■ To do ■
Each line of the listing where the string "factor" appears is to be identified and copied.
═══
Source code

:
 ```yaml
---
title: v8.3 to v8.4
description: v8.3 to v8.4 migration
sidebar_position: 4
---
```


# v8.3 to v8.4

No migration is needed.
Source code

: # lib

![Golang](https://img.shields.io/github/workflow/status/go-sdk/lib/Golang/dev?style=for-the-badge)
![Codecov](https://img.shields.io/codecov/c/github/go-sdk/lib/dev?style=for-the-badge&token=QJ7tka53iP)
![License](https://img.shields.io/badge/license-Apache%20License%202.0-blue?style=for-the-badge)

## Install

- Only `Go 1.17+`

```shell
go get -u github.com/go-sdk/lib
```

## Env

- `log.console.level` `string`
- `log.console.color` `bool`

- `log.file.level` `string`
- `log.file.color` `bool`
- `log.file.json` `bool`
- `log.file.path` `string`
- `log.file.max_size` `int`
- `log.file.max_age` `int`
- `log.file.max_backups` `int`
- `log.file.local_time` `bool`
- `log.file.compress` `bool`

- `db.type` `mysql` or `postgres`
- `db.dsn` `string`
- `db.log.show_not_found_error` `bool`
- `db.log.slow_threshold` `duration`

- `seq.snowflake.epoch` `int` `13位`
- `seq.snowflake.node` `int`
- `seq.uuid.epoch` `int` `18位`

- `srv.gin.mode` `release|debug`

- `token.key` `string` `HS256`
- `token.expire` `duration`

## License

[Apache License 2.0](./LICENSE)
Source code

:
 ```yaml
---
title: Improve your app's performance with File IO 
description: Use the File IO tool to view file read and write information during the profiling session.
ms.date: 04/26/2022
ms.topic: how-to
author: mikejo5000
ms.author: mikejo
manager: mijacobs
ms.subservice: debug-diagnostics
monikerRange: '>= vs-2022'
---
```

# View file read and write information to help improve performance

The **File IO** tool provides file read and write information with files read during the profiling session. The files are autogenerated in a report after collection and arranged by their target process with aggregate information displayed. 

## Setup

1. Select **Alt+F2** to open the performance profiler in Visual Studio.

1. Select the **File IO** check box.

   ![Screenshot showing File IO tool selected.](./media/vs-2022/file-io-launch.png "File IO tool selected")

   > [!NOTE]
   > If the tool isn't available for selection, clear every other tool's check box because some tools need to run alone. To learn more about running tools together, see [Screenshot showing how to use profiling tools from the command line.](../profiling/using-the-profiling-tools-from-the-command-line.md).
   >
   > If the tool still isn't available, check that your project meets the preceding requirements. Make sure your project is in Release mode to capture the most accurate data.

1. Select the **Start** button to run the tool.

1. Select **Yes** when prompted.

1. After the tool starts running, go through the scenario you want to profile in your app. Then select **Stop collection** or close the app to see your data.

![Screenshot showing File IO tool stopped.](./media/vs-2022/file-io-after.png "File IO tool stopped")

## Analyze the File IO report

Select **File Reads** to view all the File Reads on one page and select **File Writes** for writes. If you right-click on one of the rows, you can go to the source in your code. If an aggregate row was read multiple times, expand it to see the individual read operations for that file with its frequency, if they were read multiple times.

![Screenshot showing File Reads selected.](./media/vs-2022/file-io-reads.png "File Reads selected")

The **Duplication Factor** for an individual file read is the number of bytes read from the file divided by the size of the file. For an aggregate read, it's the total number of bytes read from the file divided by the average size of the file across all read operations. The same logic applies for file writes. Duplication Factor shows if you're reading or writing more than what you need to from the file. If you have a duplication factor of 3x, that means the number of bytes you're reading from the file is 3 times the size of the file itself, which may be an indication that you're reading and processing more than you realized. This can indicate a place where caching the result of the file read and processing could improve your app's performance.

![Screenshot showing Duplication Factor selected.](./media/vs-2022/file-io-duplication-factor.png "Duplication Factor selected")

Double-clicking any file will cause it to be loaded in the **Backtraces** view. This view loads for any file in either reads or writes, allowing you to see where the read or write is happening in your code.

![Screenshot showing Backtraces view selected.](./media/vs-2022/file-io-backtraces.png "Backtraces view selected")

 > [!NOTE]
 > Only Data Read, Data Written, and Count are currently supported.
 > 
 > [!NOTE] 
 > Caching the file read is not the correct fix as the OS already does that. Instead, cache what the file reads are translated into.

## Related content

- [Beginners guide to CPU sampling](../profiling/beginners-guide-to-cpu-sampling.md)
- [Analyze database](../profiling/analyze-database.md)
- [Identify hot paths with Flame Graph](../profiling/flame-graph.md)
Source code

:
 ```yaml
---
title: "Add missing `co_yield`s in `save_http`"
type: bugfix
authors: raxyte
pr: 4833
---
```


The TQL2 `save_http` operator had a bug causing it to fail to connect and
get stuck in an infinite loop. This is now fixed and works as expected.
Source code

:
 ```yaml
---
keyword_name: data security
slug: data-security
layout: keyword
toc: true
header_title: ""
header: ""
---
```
═══
■ Worked solution ■
The **Duplication Factor** for an individual file read is the number of bytes read from the file divided by the size of the file. For an aggregate read, it's the total number of bytes read from the file divided by the average size of the file across all read operations. The same logic applies for file writes. Duplication Factor shows if you're reading or writing more than what you need to from the file. If you have a duplication factor of 3x, that means the number of bytes you're reading from the file is 3 times the size of the file itself, which may be an indication that you're reading and processing more than you realized. This can indicate a place where caching the result of the file read and processing could improve your app's performance.
![Screenshot showing Duplication Factor selected.](./media/vs-2022/file-io-duplication-factor.png "Duplication Factor selected")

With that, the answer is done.